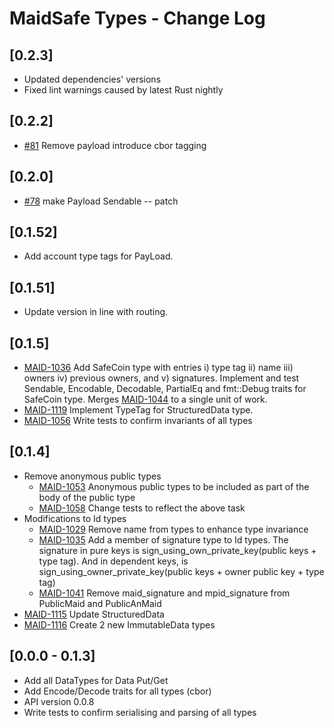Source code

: # MaidSafe Types - Change Log

## [0.2.3]

- Updated dependencies' versions
- Fixed lint warnings caused by latest Rust nightly

## [0.2.2]

- [#81](https://github.com/maidsafe/maidsafe_types/pull/81) Remove payload introduce cbor tagging

## [0.2.0]

- [#78](https://github.com/maidsafe/maidsafe_types/pull/78) make Payload Sendable -- patch

## [0.1.52]
- Add account type tags for PayLoad.

## [0.1.51]
- Update version in line with routing.

## [0.1.5]
- [MAID-1036](https://maidsafe.atlassian.net/browse/MAID-1036) Add SafeCoin type with entries i) type tag ii) name iii) owners iv) previous owners, and v) signatures. Implement and test Sendable, Encodable, Decodable, PartialEq and fmt::Debug traits for SafeCoin type. Merges [MAID-1044](https://maidsafe.atlassian.net/browse/MAID-1044) to a single unit of work.
- [MAID-1119](https://maidsafe.atlassian.net/browse/MAID-1036) Implement TypeTag for StructuredData type.
- [MAID-1056](https://maidsafe.atlassian.net/browse/MAID-1056) Write tests to confirm invariants of all types

## [0.1.4]
- Remove anonymous public types
  - [MAID-1053](https://maidsafe.atlassian.net/browse/MAID-1053) Anonymous public types to be included as part of the body of the public type
  - [MAID-1058](https://maidsafe.atlassian.net/browse/MAID-1058) Change tests to reflect the above task
- Modifications to Id types
  - [MAID-1029](https://maidsafe.atlassian.net/browse/MAID-1029) Remove name from types to enhance type invariance
  - [MAID-1035](https://maidsafe.atlassian.net/browse/MAID-1035) Add a member of signature type to Id types. The signature in pure keys is sign_using_own_private_key(public keys + type tag). And in dependent keys, is sign_using_owner_private_key(public keys + owner public key + type tag)
  - [MAID-1041](https://maidsafe.atlassian.net/browse/MAID-1041) Remove maid_signature and mpid_signature from PublicMaid and PublicAnMaid
- [MAID-1115](https://maidsafe.atlassian.net/browse/MAID-1115) Update StructuredData
- [MAID-1116](https://maidsafe.atlassian.net/browse/MAID-1116) Create 2 new ImmutableData types

## [0.0.0 -  0.1.3]
- Add all DataTypes for Data Put/Get
- Add Encode/Decode traits for all types (cbor)
- API version 0.0.8
- Write tests to confirm serialising and parsing of all types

## TASK DESCRIPTION
Output should match, line for line, the stretch of the material above from the line holding "- Update version in line with routing." through the line holding "unit of work.".

## ANSWER BELOW
- Update version in line with routing.

## [0.1.5]
- [MAID-1036](https://maidsafe.atlassian.net/browse/MAID-1036) Add SafeCoin type with entries i) type tag ii) name iii) owners iv) previous owners, and v) signatures. Implement and test Sendable, Encodable, Decodable, PartialEq and fmt::Debug traits for SafeCoin type. Merges [MAID-1044](https://maidsafe.atlassian.net/browse/MAID-1044) to a single unit of work.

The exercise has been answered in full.